• _Work request_: In the entries below, find each line with the word "instead" and return it.

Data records
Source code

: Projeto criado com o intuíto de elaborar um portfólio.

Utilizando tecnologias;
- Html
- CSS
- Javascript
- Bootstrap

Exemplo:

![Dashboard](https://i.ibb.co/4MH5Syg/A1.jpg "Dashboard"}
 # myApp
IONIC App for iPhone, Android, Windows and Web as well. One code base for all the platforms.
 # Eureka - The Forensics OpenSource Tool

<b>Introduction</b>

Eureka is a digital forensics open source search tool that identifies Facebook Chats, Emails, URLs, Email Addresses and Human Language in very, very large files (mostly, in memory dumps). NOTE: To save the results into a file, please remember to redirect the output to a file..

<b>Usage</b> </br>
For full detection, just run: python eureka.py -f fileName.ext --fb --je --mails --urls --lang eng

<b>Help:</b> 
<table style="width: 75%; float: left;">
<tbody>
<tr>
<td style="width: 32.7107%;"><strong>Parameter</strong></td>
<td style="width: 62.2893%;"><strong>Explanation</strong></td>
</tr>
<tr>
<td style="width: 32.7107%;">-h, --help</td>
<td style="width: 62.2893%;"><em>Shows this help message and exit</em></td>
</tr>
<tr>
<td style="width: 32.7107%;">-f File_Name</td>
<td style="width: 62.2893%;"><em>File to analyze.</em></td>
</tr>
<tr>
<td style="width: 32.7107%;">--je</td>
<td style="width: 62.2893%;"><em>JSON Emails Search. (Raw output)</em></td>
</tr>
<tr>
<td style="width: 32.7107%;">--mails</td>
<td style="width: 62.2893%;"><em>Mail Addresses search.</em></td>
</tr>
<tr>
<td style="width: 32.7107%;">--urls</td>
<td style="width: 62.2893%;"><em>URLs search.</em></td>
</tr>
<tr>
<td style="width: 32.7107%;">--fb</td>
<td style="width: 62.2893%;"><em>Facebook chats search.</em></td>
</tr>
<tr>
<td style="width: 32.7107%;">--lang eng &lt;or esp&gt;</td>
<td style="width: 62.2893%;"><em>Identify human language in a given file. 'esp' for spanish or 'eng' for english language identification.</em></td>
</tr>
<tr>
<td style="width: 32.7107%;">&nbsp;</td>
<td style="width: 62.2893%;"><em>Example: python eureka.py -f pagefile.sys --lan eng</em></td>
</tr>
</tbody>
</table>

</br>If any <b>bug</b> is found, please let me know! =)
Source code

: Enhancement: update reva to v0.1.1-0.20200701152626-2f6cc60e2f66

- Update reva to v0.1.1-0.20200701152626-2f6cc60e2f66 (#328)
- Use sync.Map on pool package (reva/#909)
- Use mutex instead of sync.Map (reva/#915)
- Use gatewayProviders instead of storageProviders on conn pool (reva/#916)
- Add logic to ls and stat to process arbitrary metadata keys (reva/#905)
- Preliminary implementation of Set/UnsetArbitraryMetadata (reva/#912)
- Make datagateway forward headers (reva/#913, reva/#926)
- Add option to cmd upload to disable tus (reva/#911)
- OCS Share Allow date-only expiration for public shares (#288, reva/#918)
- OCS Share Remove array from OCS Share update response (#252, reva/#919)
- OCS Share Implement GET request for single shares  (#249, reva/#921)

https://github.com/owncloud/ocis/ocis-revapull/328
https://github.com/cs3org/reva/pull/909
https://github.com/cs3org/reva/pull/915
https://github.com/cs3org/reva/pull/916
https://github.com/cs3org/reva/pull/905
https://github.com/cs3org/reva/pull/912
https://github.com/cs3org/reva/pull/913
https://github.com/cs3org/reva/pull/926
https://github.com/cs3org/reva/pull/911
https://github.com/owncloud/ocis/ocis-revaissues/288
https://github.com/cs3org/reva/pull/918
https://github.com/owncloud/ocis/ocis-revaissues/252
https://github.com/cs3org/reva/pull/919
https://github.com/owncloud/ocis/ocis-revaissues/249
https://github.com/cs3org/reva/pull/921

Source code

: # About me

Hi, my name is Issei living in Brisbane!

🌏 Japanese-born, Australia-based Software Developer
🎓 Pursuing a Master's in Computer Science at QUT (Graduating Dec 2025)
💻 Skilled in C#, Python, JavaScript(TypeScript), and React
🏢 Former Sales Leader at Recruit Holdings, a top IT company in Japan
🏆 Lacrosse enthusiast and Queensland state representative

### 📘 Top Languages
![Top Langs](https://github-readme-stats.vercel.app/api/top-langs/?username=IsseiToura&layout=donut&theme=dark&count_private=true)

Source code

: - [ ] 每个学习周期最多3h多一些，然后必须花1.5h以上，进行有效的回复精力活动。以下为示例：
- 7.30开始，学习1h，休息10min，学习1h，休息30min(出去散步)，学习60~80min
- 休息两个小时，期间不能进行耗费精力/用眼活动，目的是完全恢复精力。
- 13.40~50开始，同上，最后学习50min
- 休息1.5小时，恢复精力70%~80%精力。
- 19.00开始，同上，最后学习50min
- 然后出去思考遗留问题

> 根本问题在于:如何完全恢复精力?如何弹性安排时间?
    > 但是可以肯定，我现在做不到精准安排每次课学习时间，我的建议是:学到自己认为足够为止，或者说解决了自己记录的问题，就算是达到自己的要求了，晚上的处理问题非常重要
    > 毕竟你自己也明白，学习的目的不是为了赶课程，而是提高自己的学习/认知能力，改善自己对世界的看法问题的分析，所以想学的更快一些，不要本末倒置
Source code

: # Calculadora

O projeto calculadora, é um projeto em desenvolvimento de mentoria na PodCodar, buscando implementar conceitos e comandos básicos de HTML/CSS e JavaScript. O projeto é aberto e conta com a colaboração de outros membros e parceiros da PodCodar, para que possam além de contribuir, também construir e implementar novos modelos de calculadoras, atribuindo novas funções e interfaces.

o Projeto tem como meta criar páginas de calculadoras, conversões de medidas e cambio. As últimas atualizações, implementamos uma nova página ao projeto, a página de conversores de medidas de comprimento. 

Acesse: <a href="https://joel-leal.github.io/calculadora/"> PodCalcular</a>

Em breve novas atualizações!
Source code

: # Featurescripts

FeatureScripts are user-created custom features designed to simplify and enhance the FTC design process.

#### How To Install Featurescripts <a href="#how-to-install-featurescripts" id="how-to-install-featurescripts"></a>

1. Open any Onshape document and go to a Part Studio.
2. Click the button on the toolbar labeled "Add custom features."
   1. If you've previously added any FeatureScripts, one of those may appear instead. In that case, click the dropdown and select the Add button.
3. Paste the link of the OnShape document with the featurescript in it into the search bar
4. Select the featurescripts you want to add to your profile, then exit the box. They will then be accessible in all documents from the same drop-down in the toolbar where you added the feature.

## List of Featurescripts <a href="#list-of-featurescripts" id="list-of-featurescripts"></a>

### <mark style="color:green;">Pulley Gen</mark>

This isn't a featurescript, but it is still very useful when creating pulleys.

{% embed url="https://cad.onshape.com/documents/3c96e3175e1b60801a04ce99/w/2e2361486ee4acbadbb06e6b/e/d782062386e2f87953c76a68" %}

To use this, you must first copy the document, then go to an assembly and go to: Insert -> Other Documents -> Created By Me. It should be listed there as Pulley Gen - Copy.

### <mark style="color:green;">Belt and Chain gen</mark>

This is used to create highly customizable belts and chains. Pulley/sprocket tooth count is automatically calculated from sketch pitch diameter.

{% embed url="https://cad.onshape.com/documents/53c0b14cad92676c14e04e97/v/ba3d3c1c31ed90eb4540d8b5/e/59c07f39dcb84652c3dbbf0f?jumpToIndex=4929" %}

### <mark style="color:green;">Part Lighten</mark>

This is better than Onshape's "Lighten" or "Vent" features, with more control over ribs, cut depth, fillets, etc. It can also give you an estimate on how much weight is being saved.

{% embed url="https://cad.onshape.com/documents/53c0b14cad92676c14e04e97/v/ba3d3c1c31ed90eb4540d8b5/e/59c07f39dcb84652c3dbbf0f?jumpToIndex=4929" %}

• _Response area_:
- Use mutex instead of sync.Map (reva/#915)
- Use gatewayProviders instead of storageProviders on conn pool (reva/#916)
   1. If you've previously added any FeatureScripts, one of those may appear instead. In that case, click the dropdown and select the Add button.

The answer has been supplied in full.